2014-07-14 08:55:07 | マスメディア
 過去最強クラスだと大きく騒がれた台風8号は気象庁やメディアの期待に反して、衰弱の一途をたどり、拍子抜けとなりました。沖縄など、台風に近い場所には多くの取材関係者が派遣されていたようですが、前評判にふさわしい凄い映像を撮ることに苦労されたことでしょう。

 台風の中心気圧は台風の強さを示す重要な指標で、低くなるほど周囲との気圧差が大きく、強い台風となります。8号の中心気圧は7日には930ヘクトパスカルであったのですが、この程度はめずらしいことではなく、最強クラスと騒がれたのは気象庁が翌8日には910ヘクトパスカルの猛烈な台風に発達する見込みであると自信たっぷりに発表したからです。影響は大きく、海外でもモンスター台風の来襲と報道されました。

 ところが8日には逆に945ヘクトパスカル、9日には960ヘクトパスカルと、衰えてしまいました。気象庁の予想は大きく外れたわけですが、「昨日の発表は間違っており、実は逆に弱くなりました」という明確な発表がなかったため「最強クラス」という言葉がそのまま生き続け、大騒ぎとなったわけです。中心気圧を見れば衰えたことがわかる筈ですが、メディアは理解する能力が足りなかったようです

 災害が予想される場合、気象庁の発表はもともと誇張の傾向があります。災害に備える気持ちが緩んではいけないという配慮なのでしょう。しかし今回のように、予想が外れて台風が弱くなったことを隠せば、もともとの誇張があるだけに実際との乖離がさらに大きくなります。要するに信用を失うということです。

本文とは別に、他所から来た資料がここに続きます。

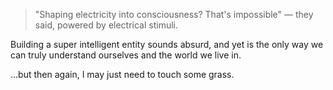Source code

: > "Shaping electricity into consciousness? That's impossible"
> — they said, powered by electrical stimuli.

Building a super intelligent entity sounds absurd, and yet is the only way we can truly understand ourselves and the world we live in.

...but then again, I may just need to touch some grass.
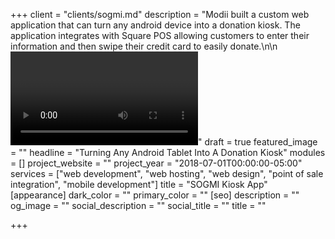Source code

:+++
client = "clients/sogmi.md"
description = "Modii built a custom web application that can turn any android device into a donation kiosk. The application integrates with Square POS allowing customers to enter their information and then swipe their credit card to easily donate.\n\n<video autoplay loop><source src=\"/video/sogmi-donation-kiosk-video.mp4\" type=\"video/mp4\">Your browser does not support the video tag.  \n</video>"
draft = true
featured_image = ""
headline = "Turning Any Android Tablet Into A Donation Kiosk"
modules = []
project_website = ""
project_year = "2018-07-01T00:00:00-05:00"
services = ["web development", "web hosting", "web design", "point of sale integration", "mobile development"]
title = "SOGMI Kiosk App"
[appearance]
dark_color = ""
primary_color = ""
[seo]
description = ""
og_image = ""
social_description = ""
social_title = ""
title = ""

+++
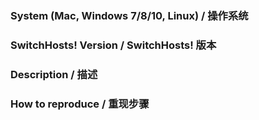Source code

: ### System (Mac, Windows 7/8/10, Linux) / 操作系统



### SwitchHosts! Version / SwitchHosts! 版本



### Description / 描述



### How to reproduce / 重现步骤


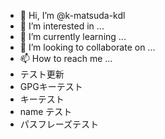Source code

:- 👋 Hi, I’m @k-matsuda-kdl
- 👀 I’m interested in ...
- 🌱 I’m currently learning ...
- 💞️ I’m looking to collaborate on ...
- 📫 How to reach me ...
- テスト更新
- GPGキーテスト
- キーテスト
- name テスト
- パスフレーズテスト

<!---
k-matsuda-kdl/k-matsuda-kdl is a ✨ special ✨ repository because its `README.md` (this file) appears on your GitHub profile.
You can click the Preview link to take a look at your changes.
--->
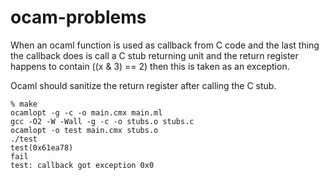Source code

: ocam-problems
=============

When an ocaml function is used as callback from C code and the last
thing the callback does is call a C stub returning unit and the return
register happens to contain ((x & 3) == 2) then this is taken as an
exception.

Ocaml should sanitize the return register after calling the C stub.

    % make
    ocamlopt -g -c -o main.cmx main.ml
    gcc -O2 -W -Wall -g -c -o stubs.o stubs.c
    ocamlopt -o test main.cmx stubs.o
    ./test
    test(0x61ea78)
    fail
    test: callback got exception 0x0
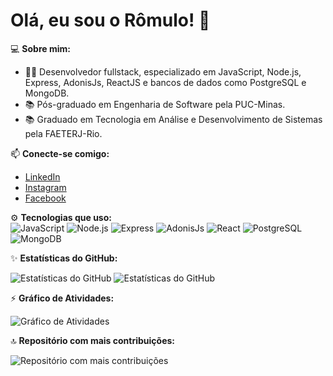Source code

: # Olá, eu sou o Rômulo! 👋

💻 **Sobre mim:**  
- 🧑‍💻 Desenvolvedor fullstack, especializado em JavaScript, Node.js, Express, AdonisJs, ReactJS e bancos de dados como PostgreSQL e MongoDB.   
- 📚 Pós-graduado em Engenharia de Software pela PUC-Minas.  
- 📚 Graduado em Tecnologia em Análise e Desenvolvimento de Sistemas pela FAETERJ-Rio.  

📫 **Conecte-se comigo:**  
- [LinkedIn](https://www.linkedin.com/in/rômulo-reis-tavares-67b0bb86)
- [Instagram](https://www.instagram.com/romuloreistavares)
- [Facebook](https://www.facebook.com/romuloreistavares)
    
⚙️ **Tecnologias que uso:**  
![JavaScript](https://img.shields.io/badge/-JavaScript-333333?style=flat&logo=javascript)
![Node.js](https://img.shields.io/badge/-Node.js-333333?style=flat&logo=node.js)
![Express](https://img.shields.io/badge/-Express-333333?style=flat&logo=Express)
![AdonisJs](https://img.shields.io/badge/-AdonisJs-333333?style=flat&logo=AdonisJs)
![React](https://img.shields.io/badge/-React-333333?style=flat&logo=react)
![PostgreSQL](https://img.shields.io/badge/-PostgreSQL-333333?style=flat&logo=postgresql)
![MongoDB](https://img.shields.io/badge/-MongoDB-333333?style=flat&logo=mongodb)

✨ **Estatísticas do GitHub:**  

![Estatísticas do GitHub](https://github-readme-stats.vercel.app/api?username=Romulo-Reis&show_icons=true&theme=holi)
![Estatísticas do GitHub](https://github-readme-stats.vercel.app/api/top-langs/?username=Romulo-Reis&show_icons=true&theme=holi)

⚡ **Gráfico de Atividades:**

![Gráfico de Atividades](https://github-readme-activity-graph.vercel.app/graph?username=Romulo-Reis&show_icons=true&theme=react-dark)


🔝 **Repositório com mais contribuições:**

![Repositório com mais contribuições](https://github-contributor-stats.vercel.app/api?username=Romulo-Reis&limit=5&theme=holi&combine_all_yearly_contributions=true)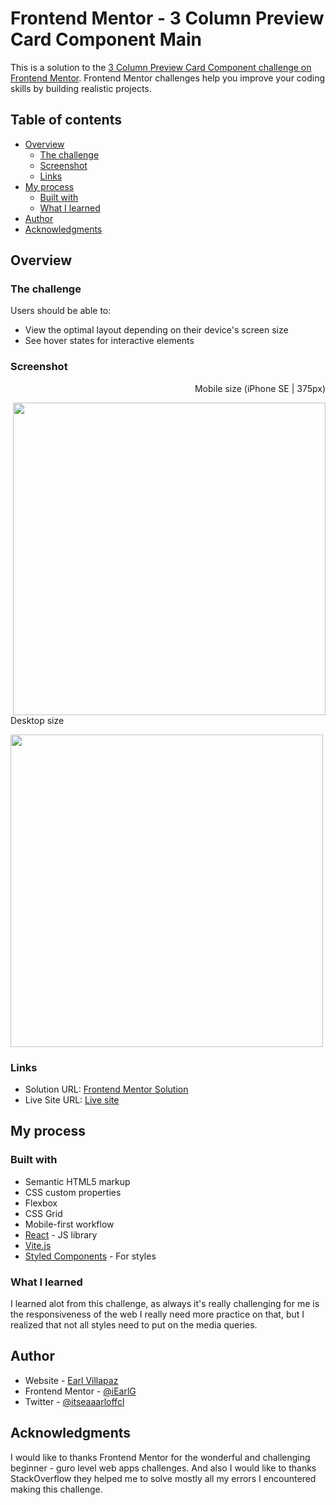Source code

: # Frontend Mentor - 3 Column Preview Card Component Main

This is a solution to the [3 Column Preview Card Component challenge on Frontend Mentor](https://www.frontendmentor.io/challenges/3column-preview-card-component-pH92eAR2-/hub). Frontend Mentor challenges help you improve your coding skills by building realistic projects.

## Table of contents

- [Overview](#overview)
  - [The challenge](#the-challenge)
  - [Screenshot](#screenshot)
  - [Links](#links)
- [My process](#my-process)
  - [Built with](#built-with)
  - [What I learned](#what-i-learned)
- [Author](#author)
- [Acknowledgments](#acknowledgments)

## Overview

### The challenge

Users should be able to:

- View the optimal layout depending on their device's screen size
- See hover states for interactive elements

### Screenshot

<p align="right">Mobile size (iPhone SE | 375px) </p>
<img src="https://user-images.githubusercontent.com/91045673/231111449-15820ae0-18ff-4e0d-9c2b-25327a3819b3.png" height="500" align="right" />
<p align="left">Desktop size </p>
<img src="https://user-images.githubusercontent.com/91045673/231111536-3557174b-37b7-4455-9a30-3ef3bae768bd.png" width="500" align="center" />


### Links

- Solution URL: [Frontend Mentor Solution](https://www.frontendmentor.io/solutions/3column-preview-card-component-bEFu-C0omJ)
- Live Site URL: [Live site](https://3-prev-card.netlify.app/)

## My process

### Built with

- Semantic HTML5 markup
- CSS custom properties
- Flexbox
- CSS Grid
- Mobile-first workflow
- [React](https://reactjs.org/) - JS library
- [Vite.js](https://vitejs.dev/)
- [Styled Components](https://styled-components.com/) - For styles

### What I learned

I learned alot from this challenge, as always it's really challenging for me is the responsiveness of the web I really need more practice on that, but I realized that not all styles need to put on the media queries.

## Author

- Website - [Earl Villapaz](https://iearl-v.me/)
- Frontend Mentor - [@iEarlG](https://www.frontendmentor.io/profile/iEarlG)
- Twitter - [@itseaaarloffcl](https://www.twitter.com/itseaaarloffcl)

## Acknowledgments

I would like to thanks Frontend Mentor for the wonderful and challenging beginner - guro level web apps challenges. And also I would like to thanks StackOverflow they helped me to solve mostly all my errors I encountered making this challenge.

 沖縄では8日午後4時、特別警報に基づいて19市町村の593000人に対して避難勧告が出されましたが、それに応じて避難したのはたったの947人であったそうです。率にすると0.16%。神経過敏な人、役所の言うことを盲目的に信じる人も少数はあるので、この数値は避難勧告の効果がほとんどないことを実証しています。

 気象庁は甘い予想を出して大きな被害が出ると叩かれるので誇張気味の予想を出そうという力が働きます。これを受けて、マスメディアが発表するわけですが、メディアは注目を集めたいために、これまた誇張された報道になりがちです。今回の拍子抜けの騒ぎは予想失敗に加え、気象庁の誇張にメディアの誇張が重なった結果と言えましょう。このようなことの営々たる積み重ねが信用を失わせることになったと思われます。だから警報の効果が弱くなり、昨年から特別警報を導入したと思われます。これもやがて信用されなくなり、次はスーパー特別警報が必要になるかもしれません。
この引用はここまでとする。